I’m a proud Pluralsight author because Pluralsight delivers thousands of courses to help you skill up. Pluralsight has world-renown content creators (aka authors) who help the top technology teams skill up. From learning programming to artificial intelligence to design to networking to you-name-it, Pluralsight has courses that technologists rely on.
Generally, skilling up says you need to improve your hard skills. But there’s more!
Improve Your Soft Skills
Pluralsight is all about technical skills… but if you aren’t in tech, you should still improve your hard skills! That is because hard skills doesn’t necessarily mean technical skills. It could be spreadsheets if you are an admin, or sales tactics if you are in sales. Hard skills are the things that go into doing your job.
Not a techie? Not a nerd or a geek? That’s okay. I am sharing this with you because (a) you might be interested in a career change, and (b) there are plenty of non-tech courses that could enhance your career, from business analyst to the entire PMP certification prep to hundreds of communication and soft skills (which is where I spend my time).
I started with Pluralsight in 2012. It was a slow start, and a bit of a rough transition to go from a professional speaker (on stage) to staring at a screen and talking into a mic in an otherwise empty room. But now I have 36 courses in the Pluralsight library, and hopefully will be able to add more over the years.
I believe this is a perfect complement to what I can offer through JibberJobber and the Job Search Program. Tools and strategies and tactics married to information and direction and skills helps you be more intentional about career management.
Here’s a great Twitter thread from my friend Piotr, also an author (in Europe), sharing a bunch of his favorite topics, courses, and authors. Click on this link, then you can look at his entire thread:
Some of you asked for recommendations, so I’ve combined my favorite @Pluralsight courses into one .
I’ve personally been using it for the past 2 years, very happy with results.
But first of all, the most burning question: is it just for technical courses? Of course not!

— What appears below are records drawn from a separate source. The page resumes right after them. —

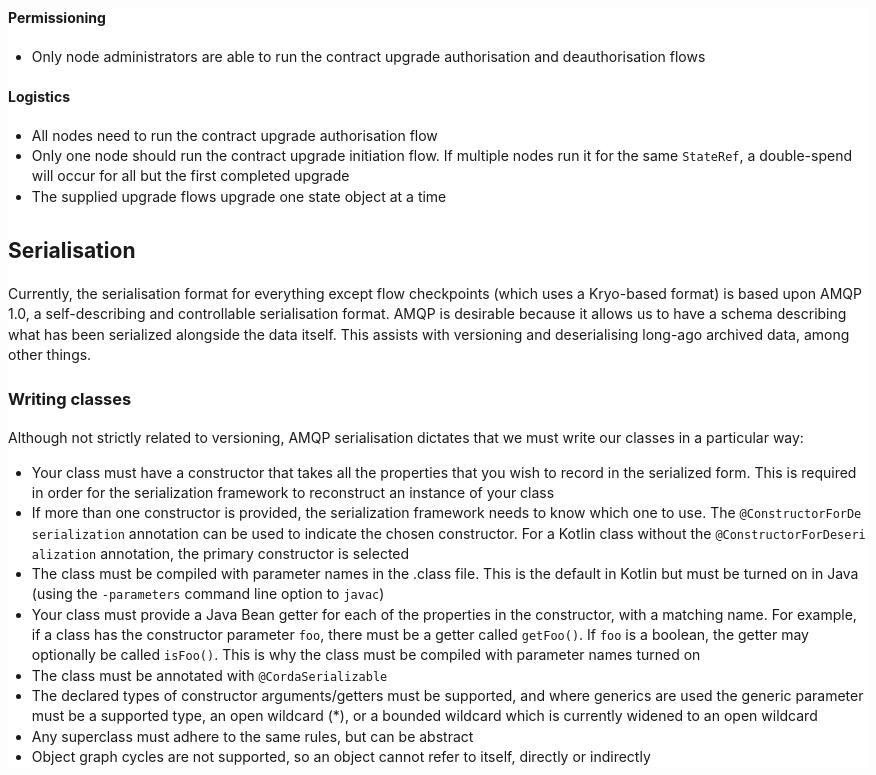 
#### Permissioning


* Only node administrators are able to run the contract upgrade authorisation and deauthorisation flows


#### Logistics


* All nodes need to run the contract upgrade authorisation flow
* Only one node should run the contract upgrade initiation flow. If multiple nodes run it for the same `StateRef`, a
double-spend will occur for all but the first completed upgrade
* The supplied upgrade flows upgrade one state object at a time


## Serialisation

Currently, the serialisation format for everything except flow checkpoints (which uses a Kryo-based format) is based
upon AMQP 1.0, a self-describing and controllable serialisation format. AMQP is desirable because it allows us to have
a schema describing what has been serialized alongside the data itself. This assists with versioning and deserialising
long-ago archived data, among other things.


### Writing classes

Although not strictly related to versioning, AMQP serialisation dictates that we must write our classes in a particular way:


* Your class must have a constructor that takes all the properties that you wish to record in the serialized form. This
is required in order for the serialization framework to reconstruct an instance of your class
* If more than one constructor is provided, the serialization framework needs to know which one to use. The
`@ConstructorForDeserialization` annotation can be used to indicate the chosen constructor. For a Kotlin class
without the `@ConstructorForDeserialization` annotation, the primary constructor is selected
* The class must be compiled with parameter names in the .class file. This is the default in Kotlin but must be turned
on in Java (using the `-parameters` command line option to `javac`)
* Your class must provide a Java Bean getter for each of the properties in the constructor, with a matching name. For
example, if a class has the constructor parameter `foo`, there must be a getter called `getFoo()`. If `foo` is
a boolean, the getter may optionally be called `isFoo()`. This is why the class must be compiled with parameter
names turned on
* The class must be annotated with `@CordaSerializable`
* The declared types of constructor arguments/getters must be supported, and where generics are used the generic
parameter must be a supported type, an open wildcard (*), or a bounded wildcard which is currently widened to an open
wildcard
* Any superclass must adhere to the same rules, but can be abstract
* Object graph cycles are not supported, so an object cannot refer to itself, directly or indirectly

— Piotr Gaczkowski (@DoomHammerNG) August 17, 2020
Look, I love career management. I love helping job seekers. I love hearing about your career successes. I’m as passionate about helping you improve your hard skills and your soft skills as I am about helping you with your networking and personal brand.
That is why I continue to talk about Pluralsight. It’s an awesome tool for you to improve your hard skills, your soft skills, your career and networking skills, and to generally skill up!
It is a great complement to the rest of the career management stuff you should be doing.